Start of Material provided

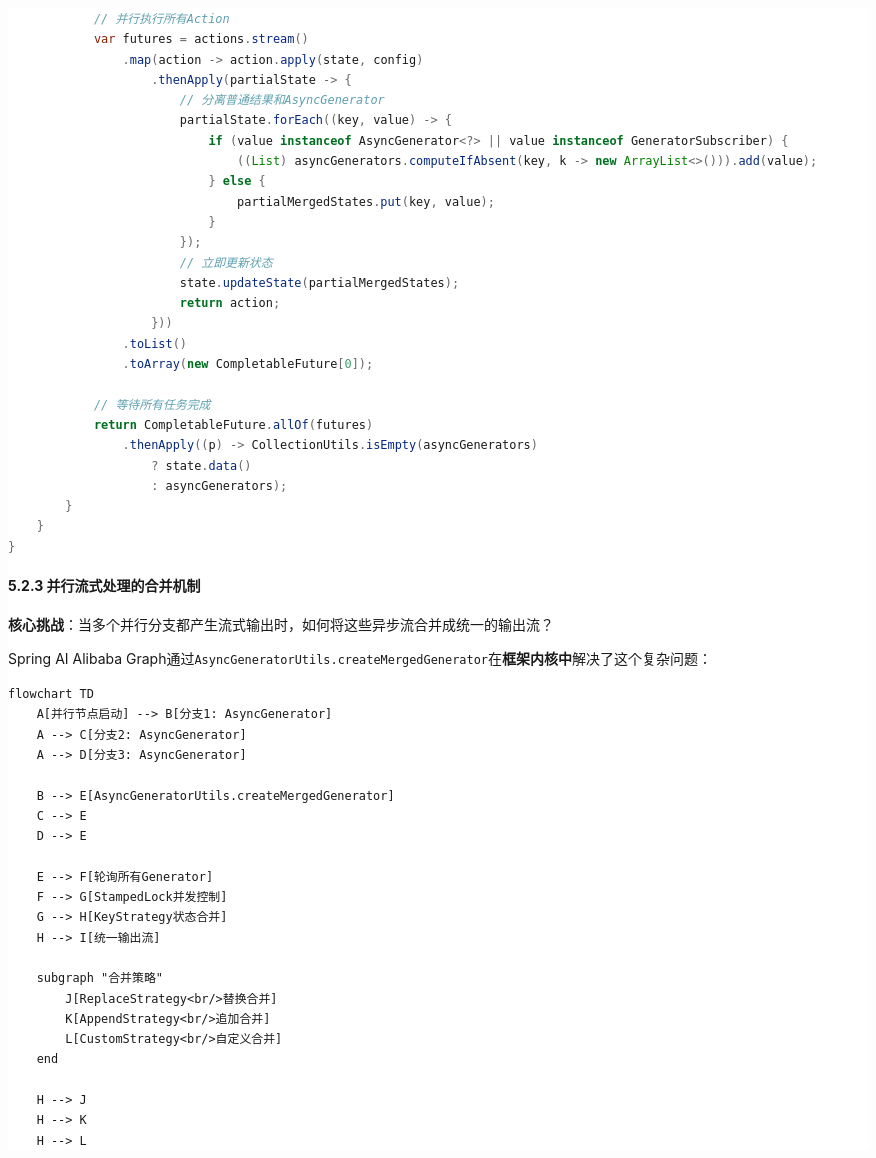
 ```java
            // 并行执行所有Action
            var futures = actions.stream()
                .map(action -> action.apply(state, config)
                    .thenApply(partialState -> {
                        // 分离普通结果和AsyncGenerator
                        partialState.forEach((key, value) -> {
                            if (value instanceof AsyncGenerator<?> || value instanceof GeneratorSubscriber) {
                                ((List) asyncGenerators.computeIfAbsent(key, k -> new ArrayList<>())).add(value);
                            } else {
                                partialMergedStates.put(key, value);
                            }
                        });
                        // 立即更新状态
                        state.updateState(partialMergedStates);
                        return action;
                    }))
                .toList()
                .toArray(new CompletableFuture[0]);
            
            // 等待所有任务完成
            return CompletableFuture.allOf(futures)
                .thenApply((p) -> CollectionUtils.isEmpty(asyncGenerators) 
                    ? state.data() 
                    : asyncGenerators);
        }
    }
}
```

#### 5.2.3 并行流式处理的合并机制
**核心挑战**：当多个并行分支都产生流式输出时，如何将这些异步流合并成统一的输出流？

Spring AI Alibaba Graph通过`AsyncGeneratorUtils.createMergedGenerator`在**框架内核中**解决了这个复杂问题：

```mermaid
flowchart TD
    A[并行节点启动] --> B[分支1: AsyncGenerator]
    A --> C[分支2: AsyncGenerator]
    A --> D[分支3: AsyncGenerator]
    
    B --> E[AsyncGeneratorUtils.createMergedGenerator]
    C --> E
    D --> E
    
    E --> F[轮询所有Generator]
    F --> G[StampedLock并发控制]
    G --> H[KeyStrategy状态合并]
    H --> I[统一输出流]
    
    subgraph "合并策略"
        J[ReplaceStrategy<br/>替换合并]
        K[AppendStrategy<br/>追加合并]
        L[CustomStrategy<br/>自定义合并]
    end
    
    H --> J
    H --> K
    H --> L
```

End of Material provided
Start of Material provided

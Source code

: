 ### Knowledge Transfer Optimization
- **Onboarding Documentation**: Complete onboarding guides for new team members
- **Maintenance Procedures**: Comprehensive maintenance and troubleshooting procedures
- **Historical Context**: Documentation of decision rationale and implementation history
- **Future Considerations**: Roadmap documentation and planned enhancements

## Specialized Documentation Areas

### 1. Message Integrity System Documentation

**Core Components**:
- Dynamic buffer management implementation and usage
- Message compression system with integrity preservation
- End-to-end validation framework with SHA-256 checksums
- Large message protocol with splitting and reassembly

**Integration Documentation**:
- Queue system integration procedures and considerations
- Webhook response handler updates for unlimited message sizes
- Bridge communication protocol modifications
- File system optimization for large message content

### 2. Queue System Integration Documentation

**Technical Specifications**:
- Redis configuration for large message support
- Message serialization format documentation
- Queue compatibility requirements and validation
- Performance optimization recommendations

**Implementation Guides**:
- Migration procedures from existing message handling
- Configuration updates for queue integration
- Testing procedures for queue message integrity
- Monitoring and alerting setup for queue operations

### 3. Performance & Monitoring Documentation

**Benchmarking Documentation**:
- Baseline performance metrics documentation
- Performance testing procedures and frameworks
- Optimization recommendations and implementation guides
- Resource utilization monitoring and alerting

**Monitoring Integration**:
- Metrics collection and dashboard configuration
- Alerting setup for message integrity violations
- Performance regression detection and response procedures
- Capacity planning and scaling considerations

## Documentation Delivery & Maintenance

End of Material provided

**Problem**
Nothing but the lines with "recommendations" should be returned, copied from the entries above.

**Response to this task**
- Performance optimization recommendations
- Optimization recommendations and implementation guides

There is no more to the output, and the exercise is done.